A bad message flow for contrast
Before this design, Parcel Shipping had a single ShipmentService that called pricing.db directly and owned carrier adapters internally. That message flow looked like:
Customer --> ShipmentService --> (reads) pricing.db
Customer --> ShipmentService --> (calls) fedex.com / ups.com / dhl.com directly
ShipmentService --> ShipmentService.invoices table
ShipmentService --> ShipmentService.journey table
Heuristic violations:
- data ownership: invoices in the shipment table
- autonomy: pricing and shipping must deploy together
- language: "shipment" means three different things in the same code
- actor: same screens serve dispatchers, support, accounting, and customers
- rate-of-change: every pricing change required a shipment deploy
When a single service triggers five heuristic violations, boundaries are overdue.
Common Confusion / Misconception
"Heuristics are rules -- follow them strictly." They are tie-breakers. In each real decision, two heuristics usually point different directions. The discipline is naming which heuristics you weighted and why.

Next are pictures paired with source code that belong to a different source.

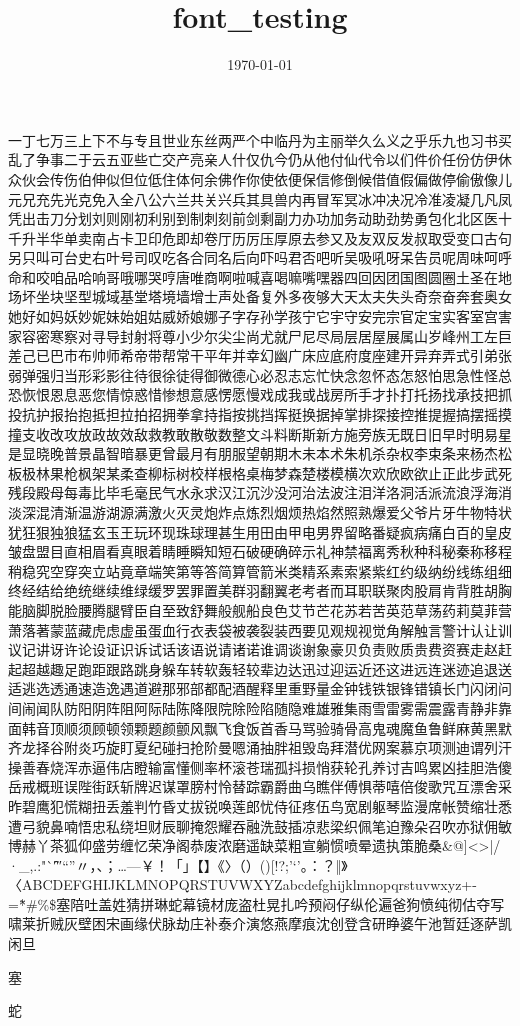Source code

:\documentclass[30pt]{article}
\title{font_testing}
\date{\today}
\begin{document}
 一丁七万三上下不与专且世业东丝两严个中临丹为主丽举久么义之乎乐九也习书买乱了争事二于云五亚些亡交产亮亲人什仅仇今仍从他付仙代令以们件价任份仿伊休众伙会传伤伯伸似但位低住体何余佛作你使依便保信修倒候借值假偏做停偷傲像儿元兄充先光克免入全八公六兰共关兴兵其具兽内再冒军冥冰冲决况冷准凌凝几凡凤凭出击刀分划刘则刚初利别到制刺刻前剑剩副力办功加务动助劲势勇包化北区医十千升半华单卖南占卡卫印危即却卷厅历厉压厚原去参又及友双反发叔取受变口古句另只叫可台史右叶号司叹吃各合同名后向吓吗君否吧听吴吸吼呀呆告员呢周味呵呼命和咬咱品哈响哥哦哪哭哼唐唯商啊啦喊喜喝嘛嘴嘿器四回因团国图圆圈土圣在地场坏坐块坚型城域基堂塔境墙增士声处备复外多夜够大天太夫失头奇奈奋奔套奥女她好如妈妖妙妮妹始姐姑威娇娘娜子字存孙学孩宁它宇守安完宗官定宝实客室宫害家容密寒察对寻导封射将尊小少尔尖尘尚尤就尸尼尽局层居屋展属山岁峰州工左巨差己已巴市布帅师希帝带帮常干平年并幸幻幽广床应底府度座建开异弃弄式引弟张弱弹强归当形彩影往待很徐徒得御微德心必忍志忘忙快念忽怀态怎怒怕思急性怪总恐恢恨恩息恶您情惊惑惜惨想意感愣愿慢戏成我或战房所手才扑打托扬找承技把抓投抗护报抬抱抵担拉拍招拥拳拿持指按挑挡挥挺换据掉掌排探接控推提握搞摆摇摸撞支收改攻放政故效敌救教敢散敬数整文斗料断斯新方施旁族无既日旧早时明易星是显晓晚普景晶智暗暴更曾最月有朋服望朝期木未本术朱机杀杂权李束条来杨杰松板极林果枪枫架某柔查柳标树校样根格桌梅梦森楚楼模横次欢欣欧欲止正此步武死残段殿母每毒比毕毛毫民气水永求汉江沉沙没河治法波注泪洋洛洞活派流浪浮海消淡深混清渐温游湖源满激火灭灵炮炸点炼烈烟烦热焰然照熟爆爱父爷片牙牛物特状犹狂狠独狼猛玄玉王玩环现珠球理甚生用田由甲电男界留略番疑疯病痛白百的皇皮皱盘盟目直相眉看真眼着睛睡瞬知短石破硬确碎示礼神禁福离秀秋种科秘秦称移程稍稳究空穿突立站竟章端笑第等答简算管箭米类精系素索紧紫红约级纳纷线练组细终经结给绝统继续维绿缓罗罢罪置美群羽翻翼老考者而耳职联聚肉股肩肯背胜胡胸能脑脚脱脸腰腾腿臂臣自至致舒舞般舰船良色艾节芒花苏若苦英范草荡药莉莫菲营萧落著蒙蓝藏虎虑虚虽蛋血行衣表袋被袭裂装西要见观规视觉角解触言警计认让训议记讲讶许论设证识诉试话该语说请诸诺谁调谈谢象豪贝负责败质贵费资赛走赵赶起超越趣足跑距跟路跳身躲车转软轰轻较辈边达迅过迎运近还这进远连迷迹追退送适逃选透通速造逸遇道避那邪部都配酒醒释里重野量金钟钱铁银锋错镇长门闪闭问间闹闻队防阳阴阵阻阿际陆陈降限院除险陷随隐难雄雅集雨雪雷雾需震露青静非靠面韩音顶顺须顾顿领颗题颜颤风飘飞食饭首香马骂验骑骨高鬼魂魔鱼鲁鲜麻黄黑默齐龙择谷附炎巧旋盯夏纪碰扫抢阶曼嗯涌抽胖祖毁岛拜潜优网案慕京项测迪谓列汗操善春烧浑赤逼伟店瞪输富懂侧率杯滚苍瑞孤抖损悄获轮孔养讨吉鸣累凶挂胆浩傻岳戒概班误陛街跃斩牌迟谋罩膀村怜替踪霸爵曲乌瞧伴傅惧蒂嘻倍俊歌咒互漂舍采昨碧鹰犯慌糊扭丢羞判竹昏丈拔锐唤莲郎忧侍征疼伍鸟宽剧躯琴监漫席帐赞缩壮悉遭弓貌鼻喃悟忠私绕坦财辰聊掩怨耀吞融洗鼓插凉悲梁织佩笔迫豫朵召吹亦狱佣敏博赫丫茶狐仰盛劳缠忆荣净阁恭废浓磨遥缺菜粗宣躺惯喷晕遗执策脆桑\&@{}]<>|/·\_,.:"`\^′″“”〃，、；…—￥！「」【】《〉（）()[!?;'‘’。：？‖》〈ABCDEFGHIJKLMNOPQRSTUVWXYZabcdefghijklmnopqrstuvwxyz+- =\~*#\%\$塞陪吐盖姓猜拼琳蛇幕镜材庞盗杜晃扎吟预闷仔纵伦遍爸狗愤纯彻估夺写啸莱折贼灰壁困宋画缘伏脉劫庄补泰介演悠燕摩痕沈创登含研睁婆午池暂廷逐萨凯闲旦

塞

蛇
\end{document}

"Low chatter always means correct boundary." Low chatter means the boundary costs little today. Language and actor heuristics still matter because they predict future coupling costs.
"We did EventStorming, so the boundaries are set." EventStorming gives candidates. The message flow + heuristic pass converts candidates into decisions.
"A message flow is a UML sequence diagram." It is sequence-diagram-shaped but participants are bounded contexts, not classes or services. The granularity is deliberately strategic.
"If two contexts exchange many events, they should merge." If events are one-way and asynchronous, this is not a signal to merge. Events decouple; sync calls couple. Count sync calls, not events.
"There is always a correct boundary." There is a boundary that matches the forces you can see today. A year from now you may re-cut some. Concept 9 is about that.
How To Use It
- Start with a candidate list of 4-8 contexts from EventStorming.
- Draw a message flow for 1-2 central scenarios (happy path + one hard case).
- Walk each edge of the flow and cite heuristics:
- "This edge respects the language heuristic because…"
- "This edge violates the autonomy heuristic because…"
- For each violation, decide: redraw boundary, or redesign the edge (async, ACL, events).
- Produce a decision memo with:
- final boundaries
- named heuristics supporting each
- explicit heuristic trade-offs you accepted
- Feed the resulting boundaries back into the context map (concept 6).
Check Yourself
- You have two candidate contexts that exchange 60 synchronous calls per workflow. Which heuristic is the strongest argument to merge them?
- Pricing rules change weekly; Tracking logic changes twice a year. Which heuristic is most relevant to keeping them apart?
- Give an example of two heuristics that disagree on a boundary decision.
Mini Drill or Application
For either Parcel Shipping or Conference Ticketing:
- Draw a domain message flow for one non-happy-path scenario (e.g., delivery exception, payment failure, event cancellation).
- Walk the flow and cite at least 4 heuristics per boundary.
- Identify at least one boundary where two heuristics disagree, and document how you chose.
- Write 1-paragraph "risk note" on the most fragile edge.